▶ _Exercise brief_
Reprint the entire listing exactly.

▶ _Extracted material_
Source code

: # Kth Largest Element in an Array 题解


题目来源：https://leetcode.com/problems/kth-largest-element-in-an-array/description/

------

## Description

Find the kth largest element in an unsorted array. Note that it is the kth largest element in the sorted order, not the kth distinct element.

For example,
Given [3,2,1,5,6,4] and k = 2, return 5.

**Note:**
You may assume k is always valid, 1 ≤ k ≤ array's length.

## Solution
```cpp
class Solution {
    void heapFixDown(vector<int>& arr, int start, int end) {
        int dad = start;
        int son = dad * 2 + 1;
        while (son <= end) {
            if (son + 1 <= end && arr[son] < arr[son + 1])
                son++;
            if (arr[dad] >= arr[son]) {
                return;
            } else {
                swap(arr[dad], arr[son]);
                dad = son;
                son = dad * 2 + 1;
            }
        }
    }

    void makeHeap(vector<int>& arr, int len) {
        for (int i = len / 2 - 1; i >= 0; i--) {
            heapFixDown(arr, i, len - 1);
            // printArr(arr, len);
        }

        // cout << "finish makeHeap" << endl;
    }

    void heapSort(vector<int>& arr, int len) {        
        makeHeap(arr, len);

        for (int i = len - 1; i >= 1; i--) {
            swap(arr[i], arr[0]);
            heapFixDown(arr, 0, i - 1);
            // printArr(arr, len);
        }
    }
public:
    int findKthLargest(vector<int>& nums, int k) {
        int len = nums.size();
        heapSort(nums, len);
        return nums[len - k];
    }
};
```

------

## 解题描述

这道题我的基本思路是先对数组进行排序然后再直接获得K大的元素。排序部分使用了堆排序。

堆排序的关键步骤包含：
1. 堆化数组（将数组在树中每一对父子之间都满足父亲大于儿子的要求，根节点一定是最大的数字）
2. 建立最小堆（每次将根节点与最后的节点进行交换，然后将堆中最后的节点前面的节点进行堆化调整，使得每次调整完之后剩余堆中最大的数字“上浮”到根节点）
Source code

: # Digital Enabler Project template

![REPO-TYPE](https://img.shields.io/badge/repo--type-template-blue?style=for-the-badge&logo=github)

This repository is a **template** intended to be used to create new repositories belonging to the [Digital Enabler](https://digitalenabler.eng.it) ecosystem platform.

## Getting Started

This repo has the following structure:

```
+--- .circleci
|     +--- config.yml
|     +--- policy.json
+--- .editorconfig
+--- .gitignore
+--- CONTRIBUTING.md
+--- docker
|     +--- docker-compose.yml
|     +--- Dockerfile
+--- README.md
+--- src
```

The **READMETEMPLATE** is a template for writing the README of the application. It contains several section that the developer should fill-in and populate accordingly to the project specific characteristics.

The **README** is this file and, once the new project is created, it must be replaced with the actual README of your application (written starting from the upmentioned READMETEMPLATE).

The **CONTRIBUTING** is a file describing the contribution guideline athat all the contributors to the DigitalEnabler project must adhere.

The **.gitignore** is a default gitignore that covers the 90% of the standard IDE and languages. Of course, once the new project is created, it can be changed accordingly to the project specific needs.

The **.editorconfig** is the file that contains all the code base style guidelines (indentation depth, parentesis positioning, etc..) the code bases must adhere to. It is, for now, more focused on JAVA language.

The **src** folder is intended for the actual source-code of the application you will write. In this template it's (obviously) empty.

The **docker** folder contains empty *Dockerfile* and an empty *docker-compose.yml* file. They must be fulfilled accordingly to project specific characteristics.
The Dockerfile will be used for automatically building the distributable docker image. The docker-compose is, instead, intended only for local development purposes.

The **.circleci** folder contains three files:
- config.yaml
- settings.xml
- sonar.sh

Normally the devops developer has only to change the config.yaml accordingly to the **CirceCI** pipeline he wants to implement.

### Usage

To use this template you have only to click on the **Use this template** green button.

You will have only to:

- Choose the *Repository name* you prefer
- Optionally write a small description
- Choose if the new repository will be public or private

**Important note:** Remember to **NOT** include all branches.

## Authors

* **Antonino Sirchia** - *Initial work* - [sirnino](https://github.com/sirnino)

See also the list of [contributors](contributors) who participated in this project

▶ _Expected answer_
Source code

: # Kth Largest Element in an Array 题解


题目来源：https://leetcode.com/problems/kth-largest-element-in-an-array/description/

------

## Description

Find the kth largest element in an unsorted array. Note that it is the kth largest element in the sorted order, not the kth distinct element.

For example,
Given [3,2,1,5,6,4] and k = 2, return 5.

**Note:**
You may assume k is always valid, 1 ≤ k ≤ array's length.

## Solution
```cpp
class Solution {
    void heapFixDown(vector<int>& arr, int start, int end) {
        int dad = start;
        int son = dad * 2 + 1;
        while (son <= end) {
            if (son + 1 <= end && arr[son] < arr[son + 1])
                son++;
            if (arr[dad] >= arr[son]) {
                return;
            } else {
                swap(arr[dad], arr[son]);
                dad = son;
                son = dad * 2 + 1;
            }
        }
    }

    void makeHeap(vector<int>& arr, int len) {
        for (int i = len / 2 - 1; i >= 0; i--) {
            heapFixDown(arr, i, len - 1);
            // printArr(arr, len);
        }

        // cout << "finish makeHeap" << endl;
    }

    void heapSort(vector<int>& arr, int len) {        
        makeHeap(arr, len);

        for (int i = len - 1; i >= 1; i--) {
            swap(arr[i], arr[0]);
            heapFixDown(arr, 0, i - 1);
            // printArr(arr, len);
        }
    }
public:
    int findKthLargest(vector<int>& nums, int k) {
        int len = nums.size();
        heapSort(nums, len);
        return nums[len - k];
    }
};
```

------

## 解题描述

这道题我的基本思路是先对数组进行排序然后再直接获得K大的元素。排序部分使用了堆排序。

堆排序的关键步骤包含：
1. 堆化数组（将数组在树中每一对父子之间都满足父亲大于儿子的要求，根节点一定是最大的数字）
2. 建立最小堆（每次将根节点与最后的节点进行交换，然后将堆中最后的节点前面的节点进行堆化调整，使得每次调整完之后剩余堆中最大的数字“上浮”到根节点）
Source code

: # Digital Enabler Project template

![REPO-TYPE](https://img.shields.io/badge/repo--type-template-blue?style=for-the-badge&logo=github)

This repository is a **template** intended to be used to create new repositories belonging to the [Digital Enabler](https://digitalenabler.eng.it) ecosystem platform.

## Getting Started

This repo has the following structure:

```
+--- .circleci
|     +--- config.yml
|     +--- policy.json
+--- .editorconfig
+--- .gitignore
+--- CONTRIBUTING.md
+--- docker
|     +--- docker-compose.yml
|     +--- Dockerfile
+--- README.md
+--- src
```

The **READMETEMPLATE** is a template for writing the README of the application. It contains several section that the developer should fill-in and populate accordingly to the project specific characteristics.

The **README** is this file and, once the new project is created, it must be replaced with the actual README of your application (written starting from the upmentioned READMETEMPLATE).

The **CONTRIBUTING** is a file describing the contribution guideline athat all the contributors to the DigitalEnabler project must adhere.

The **.gitignore** is a default gitignore that covers the 90% of the standard IDE and languages. Of course, once the new project is created, it can be changed accordingly to the project specific needs.

The **.editorconfig** is the file that contains all the code base style guidelines (indentation depth, parentesis positioning, etc..) the code bases must adhere to. It is, for now, more focused on JAVA language.

The **src** folder is intended for the actual source-code of the application you will write. In this template it's (obviously) empty.

The **docker** folder contains empty *Dockerfile* and an empty *docker-compose.yml* file. They must be fulfilled accordingly to project specific characteristics.
The Dockerfile will be used for automatically building the distributable docker image. The docker-compose is, instead, intended only for local development purposes.

The **.circleci** folder contains three files:
- config.yaml
- settings.xml
- sonar.sh

Normally the devops developer has only to change the config.yaml accordingly to the **CirceCI** pipeline he wants to implement.

### Usage

To use this template you have only to click on the **Use this template** green button.

You will have only to:

- Choose the *Repository name* you prefer
- Optionally write a small description
- Choose if the new repository will be public or private

**Important note:** Remember to **NOT** include all branches.

## Authors

* **Antonino Sirchia** - *Initial work* - [sirnino](https://github.com/sirnino)

See also the list of [contributors](contributors) who participated in this project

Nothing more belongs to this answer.